Fernando Pessoa, Lisbon, what the tourist should see (1925; 2015)
Fernando Pessoa (1988-1935) é um dos grandes poetas da língua portuguesa. É também um dos vultos maiores das letras inglesas. Um nome incontornável da modernidade literária europeia à conquista doutros continentes. Em Lisboa viu a luz do dia. Em Durban, na África do Sul, fez a sua instrução primária e liceal. A Lisboa voltaria para passar o resto dos seus dias. Publicou em vida quatro obras, três em inglês e uma em português. A educação britânica bateu mais forte e marcou-o para sempre. Deixou um baú cheio de inéditos compostos nos dois idiomas e um ou outro em francês. O Alexander Search da juventude abre as portas da imaginação criativa a Bernardo Soares, Álvaro de Campos, Ricardo Reis e Alberto Caeiro da maturidade. Pseudónimos, semi-heterónimos, heterónimos e ortónimo unem esforços e a obra nasce, cresce e impõe-se.

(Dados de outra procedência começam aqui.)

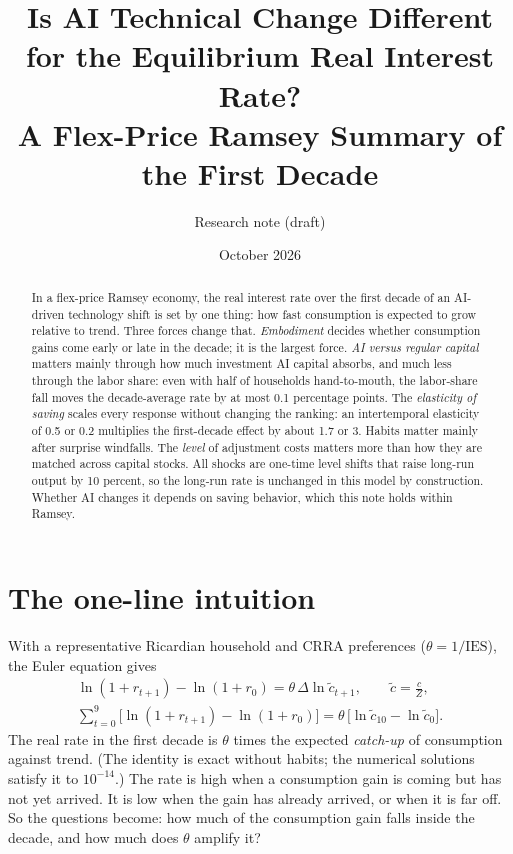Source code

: \documentclass[11pt]{article}
\title{Is AI Technical Change Different for the Equilibrium Real Interest Rate?\\
A Flex-Price Ramsey Summary of the First Decade}
\author{Research note (draft)}
\date{October 2026}
\begin{document}
\maketitle

\begin{abstract}
\noindent In a flex-price Ramsey economy, the real interest rate over the first decade of an
AI-driven technology shift is set by one thing: how fast consumption is expected to grow relative to trend.
Three forces change that. \emph{Embodiment} decides whether consumption gains come early or late in the
decade; it is the largest force. \emph{AI versus regular capital} matters mainly through how much
investment AI capital absorbs, and much less through the labor share: even with half of households
hand-to-mouth, the labor-share fall moves the decade-average rate by at most 0.1 percentage points. The
\emph{elasticity of saving} scales every response without changing the ranking:
an intertemporal elasticity of 0.5 or 0.2 multiplies the first-decade effect by about 1.7 or 3.
Habits matter mainly after surprise windfalls. The \emph{level} of adjustment costs matters
more than how they are matched across capital stocks. All shocks are one-time level shifts that raise
long-run output by 10 percent, so the long-run rate is unchanged in this model by construction. Whether AI
changes it depends on saving behavior, which this note holds within Ramsey.
\end{abstract}

\section{The one-line intuition}

With a representative Ricardian household and CRRA preferences ($\theta=1/\text{IES}$), the
Euler equation gives
\begin{gather}
\ln(1+r_{t+1})-\ln(1+r_0)=\theta\,\Delta\ln \tilde c_{t+1},\qquad \tilde c=\frac{c}{Z},\nonumber\\
\sum_{t=0}^{9}\big[\ln(1+r_{t+1})-\ln(1+r_0)\big]=\theta\,\big[\ln\tilde c_{10}-\ln\tilde c_{0}\big].
\label{eq:id}
\end{gather}
The real rate in the first decade is $\theta$ times the expected \emph{catch-up} of consumption
against trend. (The identity is exact without habits; the numerical solutions satisfy it to $10^{-14}$.) The
rate is high when a consumption gain is coming but has not yet arrived. It is low when the gain has already
arrived, or when it is far off. So the questions become: how much of the consumption gain falls inside the
decade, and how much does $\theta$ amplify it?
\end{document}

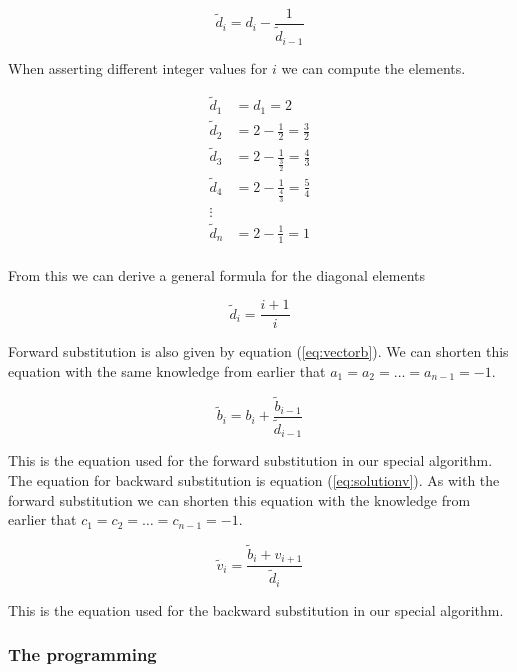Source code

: \documentclass{article}
\begin{document}
    \begin{equation*}
      \tilde{d}_i = d_i - \frac{1}{\tilde{d}_{i-1}}
    \end{equation*}

    When asserting different integer values for $i$ we can compute the elements.

    \begin{align*}
      \tilde{d}_1 &= d_1 = 2 \\
      \tilde{d}_2 &= 2 - \frac{1}{2} = \frac{3}{2} \\
      \tilde{d}_3 &= 2 - \frac{1}{\frac{3}{2}} = \frac{4}{3} \\
      \tilde{d}_4 &= 2 - \frac{1}{\frac{4}{3}} = \frac{5}{4} \\
      \vdots \\
      \tilde{d}_n &= 2 - \frac{1}{1} = 1 \\
    \end{align*}

    From this we can derive a general formula for the diagonal elements

    \begin{equation*}
      \tilde{d}_i = \frac{i+1}{i}
    \end{equation*}

    Forward substitution is also given by equation (\ref{eq:vectorb}). We can shorten this equation with the same knowledge from earlier that $a_1 = a_2 = \hdots = a_{n-1} = -1$.

    \begin{equation*}
      \tilde{b}_i = b_i + \frac{\tilde{b}_{i-1}}{\tilde{d}_{i-1}} \label{eq:vectorbspec}
    \end{equation*}

    This is the equation used for the forward substitution in our special algorithm. \\

    The equation for backward substitution is equation (\ref{eq:solutionv}). As with the forward substitution we can shorten this equation with the knowledge from earlier that $c_1 = c_2 = \hdots = c_{n-1} = -1$.

    \begin{equation*}
      \tilde{v}_i = \frac{\tilde{b}_i + v_{i+1}}{\tilde{d}_i}
    \end{equation*}

    This is the equation used for the backward substitution in our special algorithm.

  \subsubsection{The programming}
\end{document}
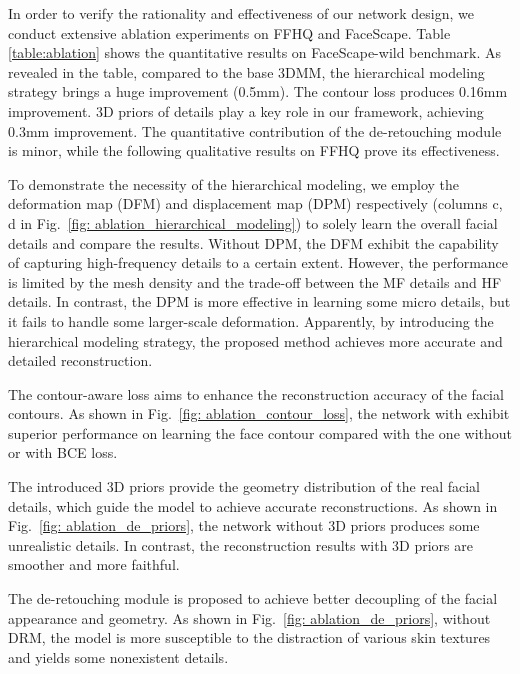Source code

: \documentclass[10pt,twocolumn,letterpaper]{article}
\begin{document}
In order to verify the rationality and effectiveness of our network design, we conduct extensive ablation experiments on FFHQ and FaceScape. Table \ref{table:ablation} shows the quantitative results on FaceScape-wild benchmark. As revealed in the table, compared to the base 3DMM, the hierarchical modeling strategy brings a huge improvement (0.5mm). The contour loss produces 0.16mm improvement. 3D priors of details play a key role in our framework, achieving 0.3mm improvement. The quantitative contribution of the de-retouching module is minor, while the following qualitative results on FFHQ prove its effectiveness.

 To demonstrate the necessity of the hierarchical modeling, we employ the deformation map (DFM) and displacement map (DPM) respectively (columns c, d in Fig.~\ref{fig: ablation_hierarchical_modeling}) to solely learn the overall facial details and compare the results. Without DPM, the DFM exhibit the capability of capturing high-frequency details to a certain extent. However, the performance is limited by the mesh density and the trade-off between the MF details and HF details. In contrast, the DPM is more effective in learning some micro details, but it fails to handle some larger-scale deformation. Apparently, by introducing the hierarchical modeling strategy, the proposed method achieves more accurate and detailed reconstruction.


 The contour-aware loss  aims to enhance the reconstruction accuracy of the facial contours. As shown in Fig.~\ref{fig: ablation_contour_loss}, the network with  exhibit superior performance on learning the face contour compared with the one without  or with BCE loss.

 The introduced 3D priors provide the geometry distribution of the real facial details, which guide the model to achieve accurate reconstructions. As shown in Fig.~\ref{fig: ablation_de_priors}, the network without 3D priors produces some unrealistic details. In contrast, the reconstruction results with 3D priors are smoother and more faithful.

 The de-retouching module is proposed to achieve better decoupling of the facial appearance and geometry. As shown in Fig.~\ref{fig: ablation_de_priors}, without DRM, the model is more susceptible to the distraction of various skin textures and yields some nonexistent details. 
\end{document}

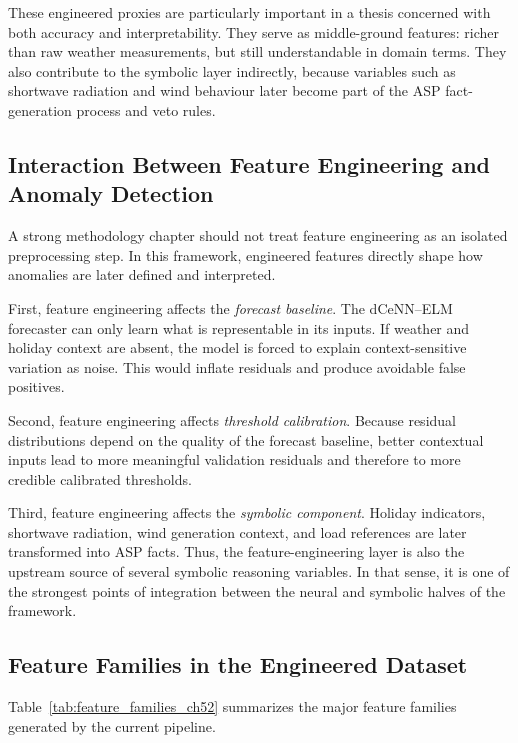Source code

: These engineered proxies are particularly important in a thesis concerned with both accuracy and interpretability. They serve as middle-ground features: richer than raw weather measurements, but still understandable in domain terms. They also contribute to the symbolic layer indirectly, because variables such as shortwave radiation and wind behaviour later become part of the ASP fact-generation process and veto rules.

\subsection{Interaction Between Feature Engineering and Anomaly Detection}

A strong methodology chapter should not treat feature engineering as an isolated preprocessing step. In this framework, engineered features directly shape how anomalies are later defined and interpreted.

First, feature engineering affects the \emph{forecast baseline}. The dCeNN--ELM forecaster can only learn what is representable in its inputs. If weather and holiday context are absent, the model is forced to explain context-sensitive variation as noise. This would inflate residuals and produce avoidable false positives.

Second, feature engineering affects \emph{threshold calibration}. Because residual distributions depend on the quality of the forecast baseline, better contextual inputs lead to more meaningful validation residuals and therefore to more credible calibrated thresholds.

Third, feature engineering affects the \emph{symbolic component}. Holiday indicators, shortwave radiation, wind generation context, and load references are later transformed into ASP facts. Thus, the feature-engineering layer is also the upstream source of several symbolic reasoning variables. In that sense, it is one of the strongest points of integration between the neural and symbolic halves of the framework.
\newpage
\subsection{Feature Families in the Engineered Dataset}

Table~\ref{tab:feature_families_ch52} summarizes the major feature families generated by the current pipeline.

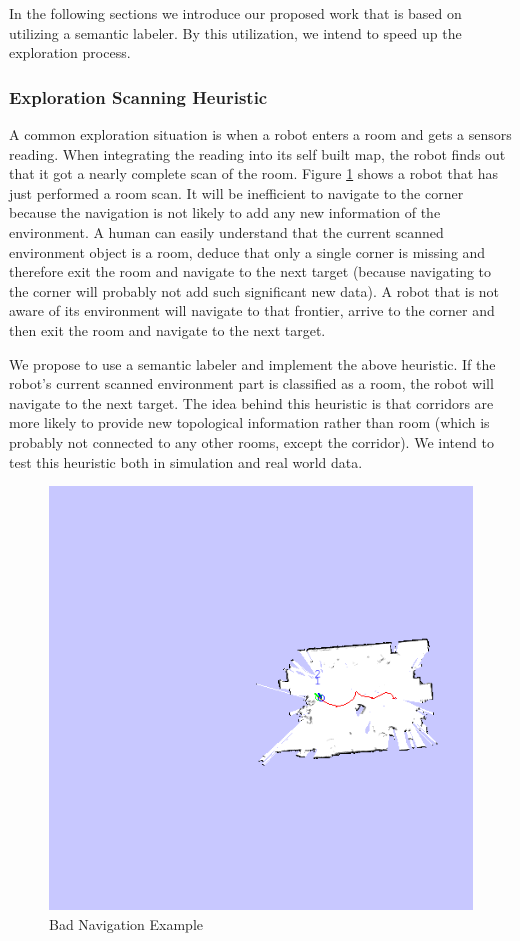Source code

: \documentclass[a4paper,10pt]{article}
\begin{document}
In the following sections we introduce our proposed work that is based on
utilizing a semantic labeler. By this utilization, we intend to speed up the
exploration process.

  
\label{section:RoomDetection}

\subsubsection{Exploration Scanning Heuristic}
\label{section:ExplorationScanningHeuristic}
A common exploration situation is when a robot enters a room and gets a sensors
reading. When integrating the reading into its self built map, the robot
finds out that it got a nearly complete scan of the room. 
Figure \ref{fig:BadNavigation} shows a robot that has just performed a room scan. It will be
inefficient to navigate to the corner because the navigation is not likely to
add any new information of the environment.
A human can easily understand that the current scanned environment object is a
room, deduce that only a single corner is missing and therefore exit the room and navigate
to the next target (because navigating to the corner will probably not add such
significant new data). A robot that is not aware of its environment will
navigate to that frontier, arrive to the corner and then exit the room and
navigate to the next target.

We propose to use a semantic labeler and implement the above heuristic.
If the robot's current scanned environment part is classified as a room, 
the robot will navigate to the next target. The idea behind this heuristic is
that corridors are more likely to provide new topological information rather
than room (which is probably not connected to any other rooms, except the
corridor). We intend to test this heuristic both in simulation and real world
data.

\begin{figure}[htb]
 \centering
 \includegraphics[width=0.5\columnwidth,keepaspectratio]{images/BadNavigation.png}
 \caption{Bad Navigation Example}
 \label{fig:BadNavigation}
\end{figure}
\end{document}
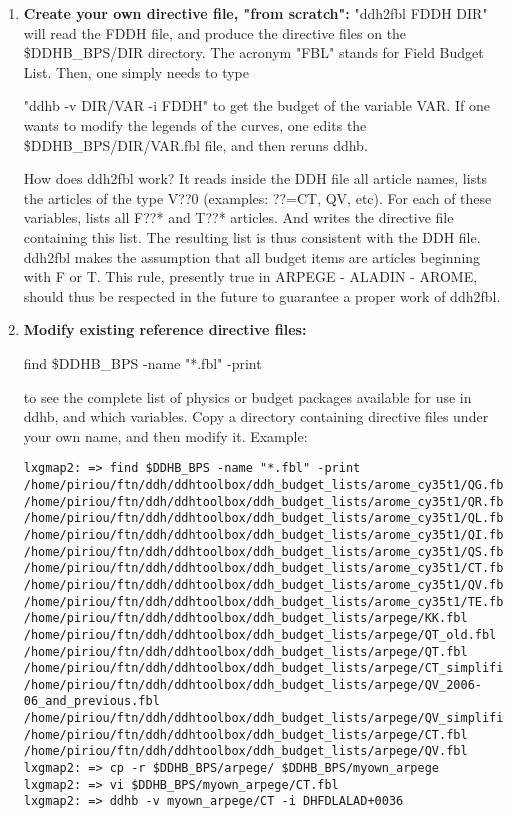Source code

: \begin{enumerate}
  \item {\bf Create your own directive file, "from scratch":} "ddh2fbl FDDH DIR" will read the FDDH file, and
    produce the directive files on the \$DDHB\_BPS/DIR directory. The acronym "FBL" stands for Field Budget List.
    Then, one simply needs to type 

    \p "ddhb -v DIR/VAR -i FDDH" to get the budget of the variable VAR. If one
    wants to modify the legends of the curves, one edits the  \$DDHB\_BPS/DIR/VAR.fbl
    file, and then reruns ddhb.

    \p How does ddh2fbl work? It reads inside the DDH file all article names, lists
    the articles of the type V??0 (examples: ??=CT, QV, etc). For each of these
    variables, lists all F??* and T??* articles. And writes the directive file
    containing this list. The resulting list is thus consistent with the DDH file.
    ddh2fbl makes the assumption that all budget items are articles beginning with
    F or T. This rule, presently true in ARPEGE - ALADIN - AROME, should thus be respected
    in the future to guarantee a proper work of ddh2fbl.
  \item {\bf Modify existing reference directive files:}

    \p find \$DDHB\_BPS -name "*.fbl" -print

    \p to see the complete list of physics or budget packages
    available for use in ddhb, and which variables.
    Copy a directory containing directive files under your own name, and then modify it.
    Example:
    {\tiny \begin{verbatim}
lxgmap2: => find $DDHB_BPS -name "*.fbl" -print
/home/piriou/ftn/ddh/ddhtoolbox/ddh_budget_lists/arome_cy35t1/QG.fbl
/home/piriou/ftn/ddh/ddhtoolbox/ddh_budget_lists/arome_cy35t1/QR.fbl
/home/piriou/ftn/ddh/ddhtoolbox/ddh_budget_lists/arome_cy35t1/QL.fbl
/home/piriou/ftn/ddh/ddhtoolbox/ddh_budget_lists/arome_cy35t1/QI.fbl
/home/piriou/ftn/ddh/ddhtoolbox/ddh_budget_lists/arome_cy35t1/QS.fbl
/home/piriou/ftn/ddh/ddhtoolbox/ddh_budget_lists/arome_cy35t1/CT.fbl
/home/piriou/ftn/ddh/ddhtoolbox/ddh_budget_lists/arome_cy35t1/QV.fbl
/home/piriou/ftn/ddh/ddhtoolbox/ddh_budget_lists/arome_cy35t1/TE.fbl
/home/piriou/ftn/ddh/ddhtoolbox/ddh_budget_lists/arpege/KK.fbl
/home/piriou/ftn/ddh/ddhtoolbox/ddh_budget_lists/arpege/QT_old.fbl
/home/piriou/ftn/ddh/ddhtoolbox/ddh_budget_lists/arpege/QT.fbl
/home/piriou/ftn/ddh/ddhtoolbox/ddh_budget_lists/arpege/CT_simplified.fbl
/home/piriou/ftn/ddh/ddhtoolbox/ddh_budget_lists/arpege/QV_2006-06_and_previous.fbl
/home/piriou/ftn/ddh/ddhtoolbox/ddh_budget_lists/arpege/QV_simplified.fbl
/home/piriou/ftn/ddh/ddhtoolbox/ddh_budget_lists/arpege/CT.fbl
/home/piriou/ftn/ddh/ddhtoolbox/ddh_budget_lists/arpege/QV.fbl
lxgmap2: => cp -r $DDHB_BPS/arpege/ $DDHB_BPS/myown_arpege
lxgmap2: => vi $DDHB_BPS/myown_arpege/CT.fbl
lxgmap2: => ddhb -v myown_arpege/CT -i DHFDLALAD+0036
    \end{verbatim}}
\end{enumerate}

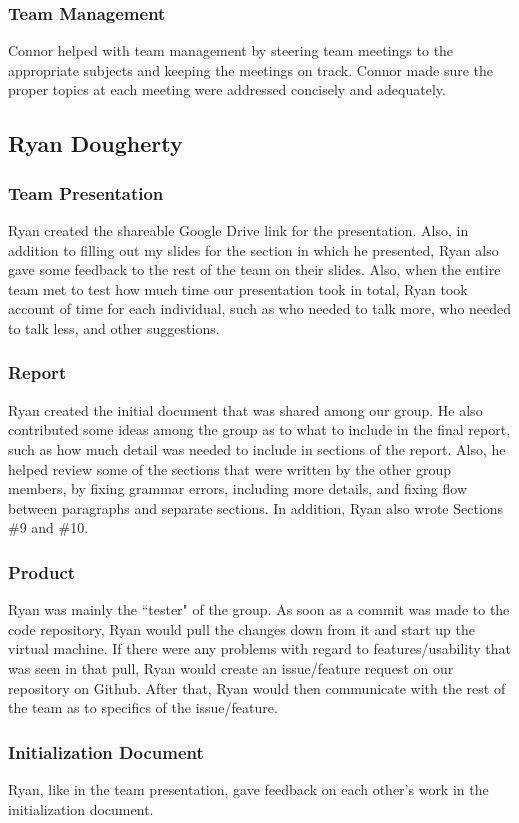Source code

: \documentclass[12pt]{article}
\begin{document}
\begin{spacing}{1.5}
\subsubsection{Team Management}
Connor helped with team management by steering team meetings to the appropriate subjects and keeping the meetings on track. Connor made sure the proper topics at each meeting were addressed concisely and adequately.

\clearpage

\subsection{Ryan Dougherty}
\subsubsection{Team Presentation}
Ryan created the shareable Google Drive link for the presentation. Also, in addition to filling out my slides for the section in which he presented, Ryan also gave some feedback to the rest of the team on their slides. Also, when the entire team met to test how much time our presentation took in total, Ryan took account of time for each individual, such as who needed to talk more, who needed to talk less, and other suggestions.
\subsubsection{Report}
Ryan created the initial document that was shared among our group. He also contributed some ideas among the group as to what to include in the final report, such as how much detail was needed to include in sections of the report. Also, he helped review some of the sections that were written by the other group members, by fixing grammar errors, including more details, and fixing flow between paragraphs and separate sections. In addition, Ryan also wrote Sections \#9 and \#10.
\subsubsection{Product}
Ryan was mainly the ``tester" of the group. As soon as a commit was made to the code repository, Ryan would pull the changes down from it and start up the virtual machine. If there were any problems with regard to features/usability that was seen in that pull, Ryan would create an issue/feature request on our repository on Github. After that, Ryan would then communicate with the rest of the team as to specifics of the issue/feature.
\subsubsection{Initialization Document}
Ryan, like in the team presentation, gave feedback on each other's work in the initialization document. 

\end{spacing}
\end{document}
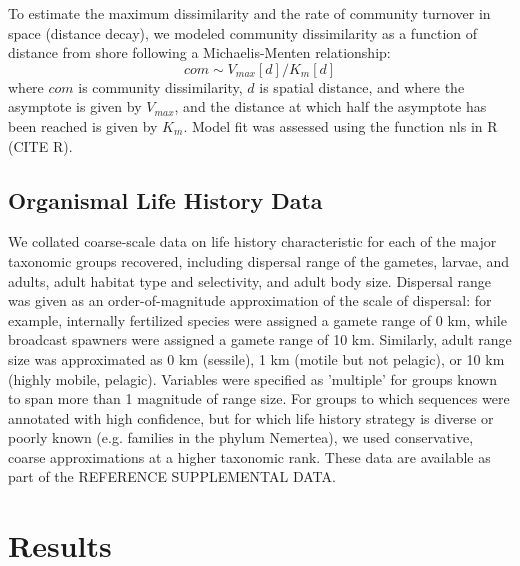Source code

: \documentclass[11pt,letterpaper]{article} %
\begin{document}
To estimate the maximum dissimilarity and the rate of community turnover in space (distance decay), we modeled community dissimilarity as a function of distance from shore following a Michaelis-Menten relationship:
\begin{equation}\label{MichaelisMenten}
	com \sim V_{max}[d]/K_{m}[d]
\end{equation}
where $com$ is community dissimilarity, $d$ is spatial distance, and where the asymptote is given by $V_{max}$, and the distance at which half the asymptote has been reached is given by $K_{m}$.
Model fit was assessed using the function nls in R (CITE R).


\subsection*{Organismal Life History Data}
We collated coarse-scale data on life history characteristic for each of the major taxonomic groups recovered, including dispersal range of the gametes, larvae, and adults, adult habitat type and selectivity, and adult body size.
Dispersal range was given as an order-of-magnitude approximation of the scale of dispersal: for example, internally fertilized species were assigned a gamete range of 0 km, while broadcast spawners were assigned a gamete range of 10 km.
Similarly, adult range size was approximated as 0 km (sessile), 1 km (motile but not pelagic), or 10 km (highly mobile, pelagic).
Variables were specified as 'multiple' for groups known to span more than 1 magnitude of range size.
For groups to which sequences were annotated with high confidence, but for which life history strategy is diverse or poorly known (e.g. families in the phylum Nemertea), we used conservative, coarse approximations at a higher taxonomic rank.
These data are available as part of the REFERENCE SUPPLEMENTAL DATA.

\section*{Results}
\end{document}
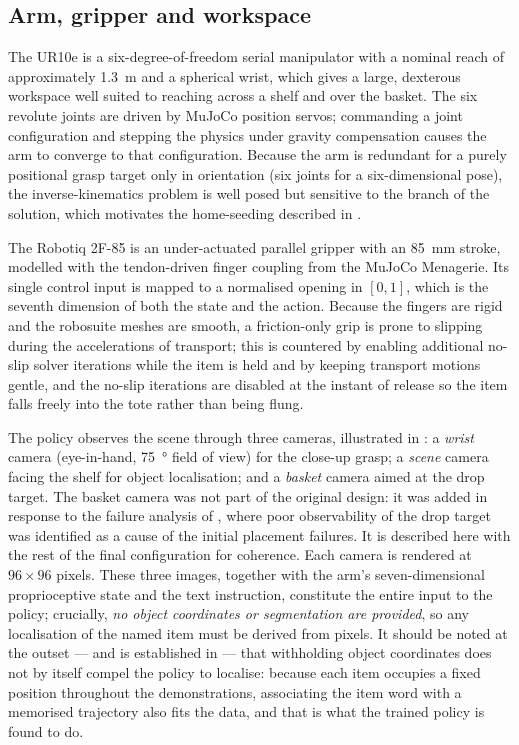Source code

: \subsection{Arm, gripper and workspace}
\label{sec:m-arm}
The UR10e is a six-degree-of-freedom serial manipulator with a nominal reach of
approximately \SI{1.3}{m} and a spherical wrist, which gives a large, dexterous
workspace well suited to reaching across a shelf and over the basket. The six
revolute joints are driven by MuJoCo position servos; commanding a joint
configuration and stepping the physics under gravity compensation causes the arm to
converge to that configuration. Because the arm is redundant for a purely positional
grasp target only in orientation (six joints for a six-dimensional pose), the
inverse-kinematics problem is well posed but sensitive to the branch of the solution,
which motivates the home-seeding described in .

The Robotiq 2F-85 is an under-actuated parallel gripper with an \SI{85}{mm} stroke,
modelled with the tendon-driven finger coupling from the MuJoCo Menagerie. Its single
control input is mapped to a normalised opening in $[0,1]$, which is the seventh
dimension of both the state and the action. Because the fingers are rigid and the
robosuite meshes are smooth, a friction-only grip is prone to slipping during the
accelerations of transport; this is countered by enabling additional no-slip solver
iterations while the item is held and by keeping transport motions gentle, and the
no-slip iterations are disabled at the instant of release so the item falls freely
into the tote rather than being flung.

The policy observes the scene through three cameras, illustrated in
: a \emph{wrist} camera (eye-in-hand, \SI{75}{\degree} field of
view) for the close-up grasp; a \emph{scene} camera facing the shelf for object
localisation; and a \emph{basket} camera aimed at the drop target. The basket camera
was not part of the original design: it was added in response to the failure analysis
of , where poor observability of the drop target was
identified as a cause of the initial placement failures. It is described here with the
rest of the final configuration for coherence. Each camera is rendered at
$96\times96$ pixels. These three images, together with the arm's
seven-dimensional proprioceptive state and the text instruction, constitute the
entire input to the policy; crucially, \emph{no object coordinates or segmentation
are provided}, so any localisation of the named item must be derived from pixels. It
should be noted at the outset --- and is established in  ---
that withholding object coordinates does not by itself compel the policy to localise:
because each item occupies a fixed position throughout the demonstrations, associating
the item word with a memorised trajectory also fits the data, and that is what the
trained policy is found to do.


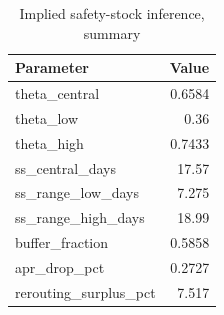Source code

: \begin{table}
\caption{Implied safety-stock inference, summary}
\label{tab:table6_safety_stock_summary}
\begin{tabular}{lr}
\toprule
Parameter & Value \\
\midrule
theta\_central & 0.6584 \\
theta\_low & 0.36 \\
theta\_high & 0.7433 \\
ss\_central\_days & 17.57 \\
ss\_range\_low\_days & 7.275 \\
ss\_range\_high\_days & 18.99 \\
buffer\_fraction & 0.5858 \\
apr\_drop\_pct & 0.2727 \\
rerouting\_surplus\_pct & 7.517 \\
\bottomrule
\end{tabular}
\end{table}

O original do Lisbon, what the tourist should see foi achado no final dos anos 80 e terá sido datilografado por volta de 1925. Foi traduzido e dado à estampa em 1992, a que se seguiram outras (re)edições bilingues ou vertidas para italiano, espanhol, francês e alemão. Se a pátria do emissor interno do Livro do desassossego era a língua portuguesa, a pátria do redator do guia da cidade construída sobre sete colinas é mesmo Lisboa, a tal que o turista deve ver, pese embora o facto de a ter descrito em língua inglesa. O cicerone inicia o percurso a bordo dum navio que se prepara para entrar na barra do Tejo e que após a passagem pelo Bugio se deixa deslumbrar por todos os zimbórios, monumentos e castelos antigos que se destacam por sobre o molhe de casas e ruelas desse sítio encantado e dessa região bendita que os olhos podem enxergar e admirar.
As dialéticas de lembrança e esquecimento cruzaram-se a 16 de julho passado, mediram forças entre si e o primeiro elemento da dicotomia ganhou aos pontos ao segundo. Nesse recontro de amigos tive ocasião de referir algumas questões de equilíbrio equacionadas por José Saramago n'O ano da morte de Ricardo Reis. Os meus colegas de três décadas quiseram gravar a memória desse dia com a oferta da mais recente edição do roteiro de Fernando Pessoa, efetuada em 2015 com a chancela do Centro Atlântico. O mundo académico tem por vezes destas coisas. Viajei pelo seu interior em tempo de férias. A tradução de Pedro Coutim ajudou-me a seguir de mais perto a versão original e as ilustrações de Mário Linhares a recrearem os cenários descritos. Facultaram-me a visão duma cidade iluminada por um sol radioso num céu azul e refrescada pela doce brisa do rio.